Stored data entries
···

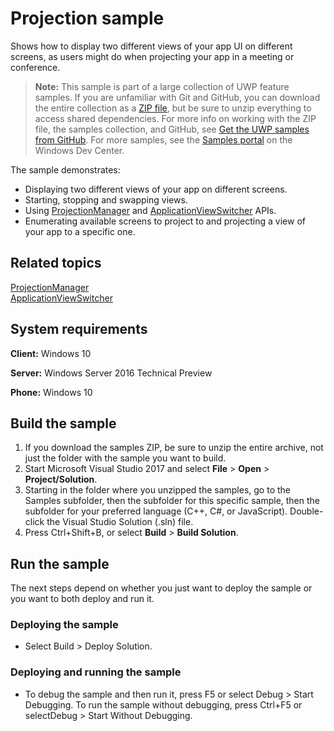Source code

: <!---
  category: Navigation
  samplefwlink: http://go.microsoft.com/fwlink/p/?LinkId=620587
--->

# Projection sample

Shows how to display two different views of your app UI on different screens, as users might do when projecting your app in a meeting or conference.

> **Note:** This sample is part of a large collection of UWP feature samples. 
> If you are unfamiliar with Git and GitHub, you can download the entire collection as a 
> [ZIP file](https://github.com/Microsoft/Windows-universal-samples/archive/master.zip), but be 
> sure to unzip everything to access shared dependencies. For more info on working with the ZIP file, 
> the samples collection, and GitHub, see [Get the UWP samples from GitHub](https://aka.ms/ovu2uq). 
> For more samples, see the [Samples portal](https://aka.ms/winsamples) on the Windows Dev Center. 

The sample demonstrates:

-  Displaying two different views of your app on different screens.
-  Starting, stopping and swapping views.
-  Using [ProjectionManager](https://msdn.microsoft.com/library/windows/apps/dn281126) and [ApplicationViewSwitcher](https://msdn.microsoft.com/library/windows/apps/dn281094) APIs.
-  Enumerating available screens to project to and projecting a view of your app to a specific one.

## Related topics

[ProjectionManager](https://msdn.microsoft.com/library/windows/apps/dn281126)  
[ApplicationViewSwitcher](https://msdn.microsoft.com/library/windows/apps/dn281094)  

## System requirements

**Client:** Windows 10

**Server:** Windows Server 2016 Technical Preview

**Phone:**  Windows 10

## Build the sample

1. If you download the samples ZIP, be sure to unzip the entire archive, not just the folder with the sample you want to build. 
2. Start Microsoft Visual Studio 2017 and select **File** \> **Open** \> **Project/Solution**.
3. Starting in the folder where you unzipped the samples, go to the Samples subfolder, then the subfolder for this specific sample, then the subfolder for your preferred language (C++, C#, or JavaScript). Double-click the Visual Studio Solution (.sln) file.
4. Press Ctrl+Shift+B, or select **Build** \> **Build Solution**.

## Run the sample

The next steps depend on whether you just want to deploy the sample or you want to both deploy and run it.

### Deploying the sample

- Select Build > Deploy Solution. 

### Deploying and running the sample

- To debug the sample and then run it, press F5 or select Debug >  Start Debugging. To run the sample without debugging, press Ctrl+F5 or selectDebug > Start Without Debugging.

···

* Task details:
When restating the records word for word, omit any picture they contain.

* Answer box:
Source code

: <!---
  category: Navigation
  samplefwlink: http://go.microsoft.com/fwlink/p/?LinkId=620587
--->

# Projection sample

Shows how to display two different views of your app UI on different screens, as users might do when projecting your app in a meeting or conference.

> **Note:** This sample is part of a large collection of UWP feature samples. 
> If you are unfamiliar with Git and GitHub, you can download the entire collection as a 
> [ZIP file](https://github.com/Microsoft/Windows-universal-samples/archive/master.zip), but be 
> sure to unzip everything to access shared dependencies. For more info on working with the ZIP file, 
> the samples collection, and GitHub, see [Get the UWP samples from GitHub](https://aka.ms/ovu2uq). 
> For more samples, see the [Samples portal](https://aka.ms/winsamples) on the Windows Dev Center. 

The sample demonstrates:

-  Displaying two different views of your app on different screens.
-  Starting, stopping and swapping views.
-  Using [ProjectionManager](https://msdn.microsoft.com/library/windows/apps/dn281126) and [ApplicationViewSwitcher](https://msdn.microsoft.com/library/windows/apps/dn281094) APIs.
-  Enumerating available screens to project to and projecting a view of your app to a specific one.

## Related topics

[ProjectionManager](https://msdn.microsoft.com/library/windows/apps/dn281126)  
[ApplicationViewSwitcher](https://msdn.microsoft.com/library/windows/apps/dn281094)  

## System requirements

**Client:** Windows 10

**Server:** Windows Server 2016 Technical Preview

**Phone:**  Windows 10

## Build the sample

1. If you download the samples ZIP, be sure to unzip the entire archive, not just the folder with the sample you want to build. 
2. Start Microsoft Visual Studio 2017 and select **File** \> **Open** \> **Project/Solution**.
3. Starting in the folder where you unzipped the samples, go to the Samples subfolder, then the subfolder for this specific sample, then the subfolder for your preferred language (C++, C#, or JavaScript). Double-click the Visual Studio Solution (.sln) file.
4. Press Ctrl+Shift+B, or select **Build** \> **Build Solution**.

## Run the sample

The next steps depend on whether you just want to deploy the sample or you want to both deploy and run it.

### Deploying the sample

- Select Build > Deploy Solution. 

### Deploying and running the sample

- To debug the sample and then run it, press F5 or select Debug >  Start Debugging. To run the sample without debugging, press Ctrl+F5 or selectDebug > Start Without Debugging.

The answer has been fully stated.